Selection: Limerick +3
Cork v Clare
Cork survived a relegation play-off against Waterford to secure their place in Division 1A for another season, but John Meyler’s side will be worried by their league performances after a stellar year in 2017. Cork were shock winners of the Munster Championship last year, defeating Clare in the final, but the loss of manager Kieran Kingston and his backroom team seems to have had knock-on effects this year. Clare started the year very brightly and were very unfortunate to lose out to Limerick in the league quarter-final after a free-taking competition and the joint-management of Donal Moloney and Gerry O’Connor, now in their second season, seem to have regrouped a team that have failed to perform since their All Ireland win in 2013. Clare were four point winners when these sides met in the league, and although Cork should improve from that, Clare will be confident of getting a result in Pairc Ui Chaoimh
Selection: Clare to win
Tyrone v Monaghan
If you dislodge a demolition job from Dublin from your memory, Tyrone’s 2017 championship campaign looked like this – 11-point win over Derry (0-22 to 0-11), 9-point win over Donegal (1-21 to 1-12), 8-point win over Down (2-17 to 0-15) and 18-point win over Armagh (3-17 to 0-8).

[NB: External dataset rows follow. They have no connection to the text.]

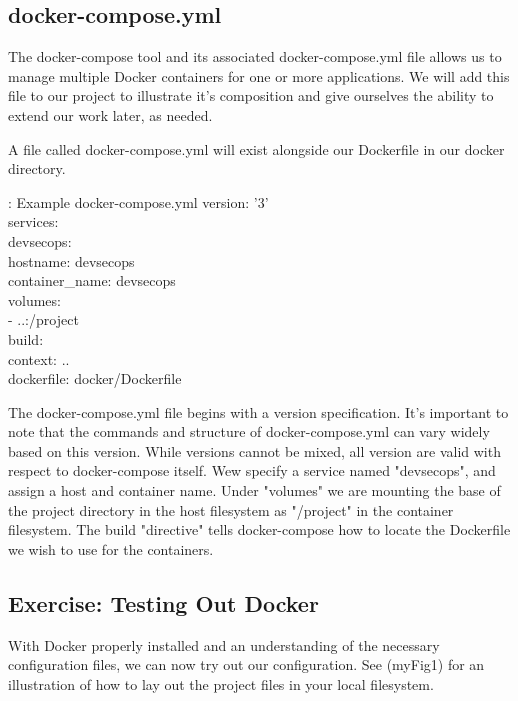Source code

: \subsection{docker-compose.yml}
\justify
The docker-compose tool and its associated docker-compose.yml file
allows us to manage multiple Docker containers for one or more
applications. We will add this file to our project to illustrate it's
composition and give ourselves the ability to extend our work later, as
needed.

\justify
A file called docker-compose.yml will exist alongside our Dockerfile in our docker directory.

\begin{mybox}{\thetcbcounter: Example docker-compose.yml}
version: '3'\\
services:\\
\hspace*{7mm}devsecops:\\
\hspace*{15mm}hostname: devsecops\\
\hspace*{15mm}container\_name: devsecops\\
\hspace*{7mm}volumes:\\
\hspace*{15mm}- ..:/project\\
\hspace*{7mm}build:\\
\hspace*{15mm}context: ..\\
\hspace*{15mm}dockerfile: docker/Dockerfile
\end{mybox}

\justify
The docker-compose.yml file begins with a version specification. It's
important to note that the commands and structure of docker-compose.yml
can vary widely based on this version. While versions cannot be mixed,
all version are valid with respect to docker-compose itself. Wew specify
a service named "devsecops", and assign a host and container name. Under
"volumes" we are mounting the base of the project directory in the host
filesystem as "/project" in the container filesystem. The build
"directive" tells docker-compose how to locate the Dockerfile we wish to
use for the containers.

\subsection{Exercise: Testing Out Docker}
\justify
With Docker properly installed and an understanding of the necessary
configuration files, we can now try out our configuration. See
({myFig1}) for an illustration of how to lay out the project files in your local filesystem.

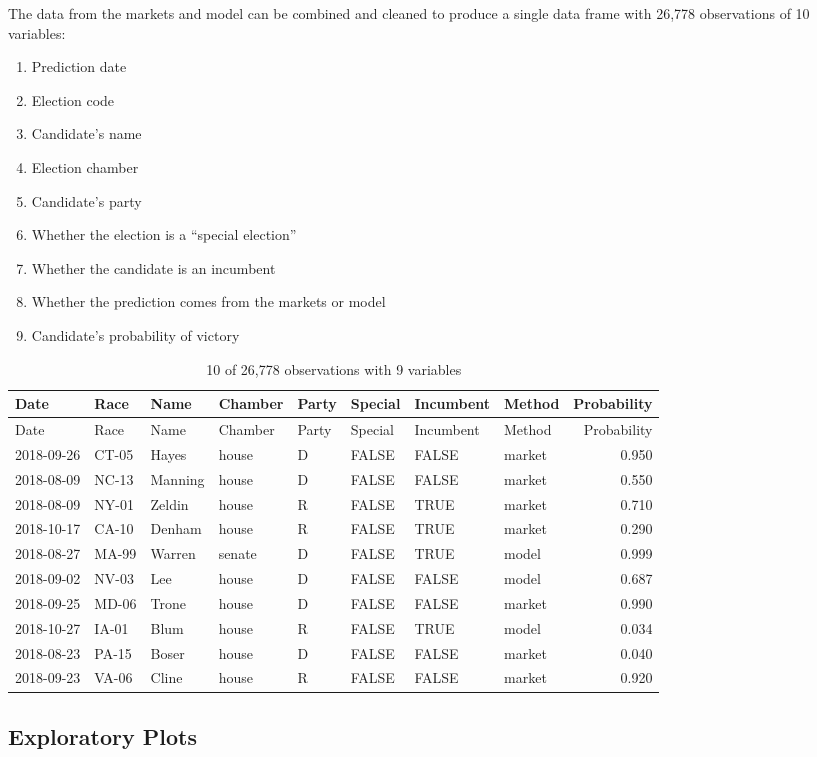 \documentclass[]{article}
\providecommand{\tightlist}{%
  \setlength{\itemsep}{0pt}\setlength{\parskip}{0pt}}
\begin{document}
The data from the markets and model can be combined and cleaned to
produce a single data frame with 26,778 observations of 10 variables:

\begin{enumerate}
\def\labelenumi{\arabic{enumi}.}
\tightlist
\item
  Prediction date
\item
  Election code
\item
  Candidate's name
\item
  Election chamber
\item
  Candidate's party
\item
  Whether the election is a ``special election''
\item
  Whether the candidate is an incumbent
\item
  Whether the prediction comes from the markets or model
\item
  Candidate's probability of victory
\end{enumerate}

\begin{longtable}[]{@{}llllllllr@{}}
\caption{10 of 26,778 observations with 9 variables}\tabularnewline
\toprule
Date & Race & Name & Chamber & Party & Special & Incumbent & Method &
Probability\tabularnewline
\midrule
\endfirsthead
\toprule
Date & Race & Name & Chamber & Party & Special & Incumbent & Method &
Probability\tabularnewline
\midrule
\endhead
2018-09-26 & CT-05 & Hayes & house & D & FALSE & FALSE & market &
0.950\tabularnewline
2018-08-09 & NC-13 & Manning & house & D & FALSE & FALSE & market &
0.550\tabularnewline
2018-08-09 & NY-01 & Zeldin & house & R & FALSE & TRUE & market &
0.710\tabularnewline
2018-10-17 & CA-10 & Denham & house & R & FALSE & TRUE & market &
0.290\tabularnewline
2018-08-27 & MA-99 & Warren & senate & D & FALSE & TRUE & model &
0.999\tabularnewline
2018-09-02 & NV-03 & Lee & house & D & FALSE & FALSE & model &
0.687\tabularnewline
2018-09-25 & MD-06 & Trone & house & D & FALSE & FALSE & market &
0.990\tabularnewline
2018-10-27 & IA-01 & Blum & house & R & FALSE & TRUE & model &
0.034\tabularnewline
2018-08-23 & PA-15 & Boser & house & D & FALSE & FALSE & market &
0.040\tabularnewline
2018-09-23 & VA-06 & Cline & house & R & FALSE & FALSE & market &
0.920\tabularnewline
\bottomrule
\end{longtable}

\subsection{Exploratory Plots}\label{exploratory-plots}
\end{document}
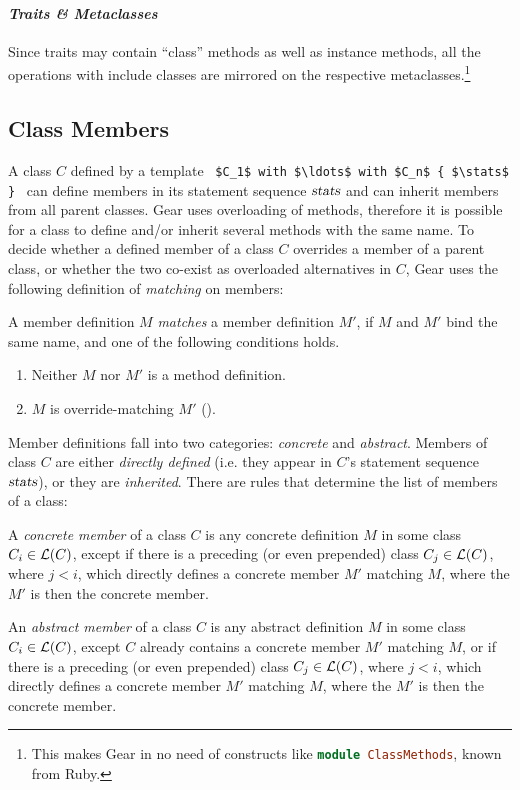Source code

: \paragraph{\em Traits \& Metaclasses}
Since traits may contain ``class'' methods as well as instance methods, all the operations with include classes are mirrored on the respective metaclasses.\footnote{This makes Gear in no need of constructs like \lstinline[language=Ruby]!module ClassMethods!, known from Ruby.}





\subsection{Class Members}
\label{sec:class-members}

A class $C$ defined by a template ~\lstinline!$C_1$ with $\ldots$ with $C_n$ { $\stats$ }!~ can define members in its statement sequence $\mbox{\sl stats}$ and can inherit members from all parent classes. Gear uses overloading of methods, therefore it is possible for a class to define and/or inherit several methods with the same name. To decide whether a defined member of a class $C$ overrides a member of a parent class, or whether the two co-exist as overloaded alternatives in $C$, Gear uses the following definition of {\em matching} on members:

\begin{definition}
A member definition $M$ {\em matches} a member definition $M'$, if $M$ and $M'$ bind the same name, and one of the following conditions holds.
\begin{enumerate}
\item Neither $M$ nor $M'$ is a method definition.
\item $M$ is override-matching $M'$ (). 
\end{enumerate}
\end{definition}

Member definitions fall into two categories: {\em concrete} and {\em abstract}. Members of class $C$ are either {\em directly defined} (i.e. they appear in $C$'s statement sequence $\mbox{\sl stats}$), or they are {\em inherited}. There are rules that determine the list of members of a class:

\begin{definition}
A {\em concrete member} of a class $C$ is any concrete definition $M$ in some class $C_i \in {\cal L}(C)$, except if there is a preceding (or even prepended) class $C_j \in {\cal L}(C)$, where $j < i$, which directly defines a concrete member $M'$ matching $M$, where the $M'$ is then the concrete member. 

An {\em abstract member} of a class $C$ is any abstract definition $M$ in some class $C_i \in {\cal L}(C)$, except $C$ already contains a concrete member $M'$ matching $M$, or if there is a preceding (or even prepended) class $C_j \in {\cal L}(C)$, where $j < i$, which directly defines a concrete member $M'$ matching $M$, where the $M'$ is then the concrete member. 
\end{definition}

They scored an average of 21.25 in those four games and conceded an average of just 12.25 points per game. After a shaky start when Mickey Harte was experimenting, Tyrone finished their league campaign with three straight wins against Donegal (2-13 to 1-10), Mayo (2-14 to 0-8) and Kerry (1-16 to 0-14).
Their five-point defeat of the Kingdom, despite Ronan O’Neill missing a penalty, was their first over Kerry in eight years. It was a monkey off their backs and teed them up perfectly for the summer ahead. Monaghan’s price for this tie collapsed after their shock win over Dublin in the final round of group games of the league but, by that stage, the Dubs were already safely through to the decider so it was a bit of a nothing encounter. Tyrone have home advantage in Omagh and can win convincingly.